--- Exercise directions ---
Retype the listing that follows, word for word.
[Records for the exercise — start]
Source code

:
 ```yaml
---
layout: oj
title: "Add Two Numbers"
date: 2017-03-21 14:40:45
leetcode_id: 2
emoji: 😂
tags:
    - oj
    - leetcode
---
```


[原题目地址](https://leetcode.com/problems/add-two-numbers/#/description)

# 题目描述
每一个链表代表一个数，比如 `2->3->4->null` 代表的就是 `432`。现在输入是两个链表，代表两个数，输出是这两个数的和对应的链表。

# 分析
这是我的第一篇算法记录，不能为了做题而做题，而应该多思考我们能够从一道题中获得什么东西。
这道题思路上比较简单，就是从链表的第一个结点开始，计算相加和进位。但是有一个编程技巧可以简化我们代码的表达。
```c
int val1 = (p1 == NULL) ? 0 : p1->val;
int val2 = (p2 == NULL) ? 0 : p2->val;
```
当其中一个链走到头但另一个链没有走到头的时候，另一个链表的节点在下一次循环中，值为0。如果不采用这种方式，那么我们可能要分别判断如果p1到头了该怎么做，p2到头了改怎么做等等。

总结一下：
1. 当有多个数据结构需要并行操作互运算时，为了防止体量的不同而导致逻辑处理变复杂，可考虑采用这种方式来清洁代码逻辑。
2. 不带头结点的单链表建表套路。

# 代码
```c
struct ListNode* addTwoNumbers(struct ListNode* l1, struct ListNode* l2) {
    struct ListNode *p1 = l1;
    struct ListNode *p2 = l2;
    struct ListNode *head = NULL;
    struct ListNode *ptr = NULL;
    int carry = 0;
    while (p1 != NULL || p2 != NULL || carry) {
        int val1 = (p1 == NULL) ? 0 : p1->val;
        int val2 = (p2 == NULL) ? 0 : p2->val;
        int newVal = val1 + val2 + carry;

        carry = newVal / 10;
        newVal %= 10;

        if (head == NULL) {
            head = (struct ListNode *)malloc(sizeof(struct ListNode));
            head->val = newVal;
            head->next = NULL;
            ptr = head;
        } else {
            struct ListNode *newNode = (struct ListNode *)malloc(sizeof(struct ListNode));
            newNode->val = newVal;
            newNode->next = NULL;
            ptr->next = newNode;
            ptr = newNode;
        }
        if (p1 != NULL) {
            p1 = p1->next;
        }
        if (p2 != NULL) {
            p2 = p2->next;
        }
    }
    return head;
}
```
[Records for the exercise — finish]
--- Answer box ---
Source code

:
 ```yaml
---
layout: oj
title: "Add Two Numbers"
date: 2017-03-21 14:40:45
leetcode_id: 2
emoji: 😂
tags:
    - oj
    - leetcode
---
```


[原题目地址](https://leetcode.com/problems/add-two-numbers/#/description)

# 题目描述
每一个链表代表一个数，比如 `2->3->4->null` 代表的就是 `432`。现在输入是两个链表，代表两个数，输出是这两个数的和对应的链表。

# 分析
这是我的第一篇算法记录，不能为了做题而做题，而应该多思考我们能够从一道题中获得什么东西。
这道题思路上比较简单，就是从链表的第一个结点开始，计算相加和进位。但是有一个编程技巧可以简化我们代码的表达。
```c
int val1 = (p1 == NULL) ? 0 : p1->val;
int val2 = (p2 == NULL) ? 0 : p2->val;
```
当其中一个链走到头但另一个链没有走到头的时候，另一个链表的节点在下一次循环中，值为0。如果不采用这种方式，那么我们可能要分别判断如果p1到头了该怎么做，p2到头了改怎么做等等。

总结一下：
1. 当有多个数据结构需要并行操作互运算时，为了防止体量的不同而导致逻辑处理变复杂，可考虑采用这种方式来清洁代码逻辑。
2. 不带头结点的单链表建表套路。

# 代码
```c
struct ListNode* addTwoNumbers(struct ListNode* l1, struct ListNode* l2) {
    struct ListNode *p1 = l1;
    struct ListNode *p2 = l2;
    struct ListNode *head = NULL;
    struct ListNode *ptr = NULL;
    int carry = 0;
    while (p1 != NULL || p2 != NULL || carry) {
        int val1 = (p1 == NULL) ? 0 : p1->val;
        int val2 = (p2 == NULL) ? 0 : p2->val;
        int newVal = val1 + val2 + carry;

        carry = newVal / 10;
        newVal %= 10;

        if (head == NULL) {
            head = (struct ListNode *)malloc(sizeof(struct ListNode));
            head->val = newVal;
            head->next = NULL;
            ptr = head;
        } else {
            struct ListNode *newNode = (struct ListNode *)malloc(sizeof(struct ListNode));
            newNode->val = newVal;
            newNode->next = NULL;
            ptr->next = newNode;
            ptr = newNode;
        }
        if (p1 != NULL) {
            p1 = p1->next;
        }
        if (p2 != NULL) {
            p2 = p2->next;
        }
    }
    return head;
}
```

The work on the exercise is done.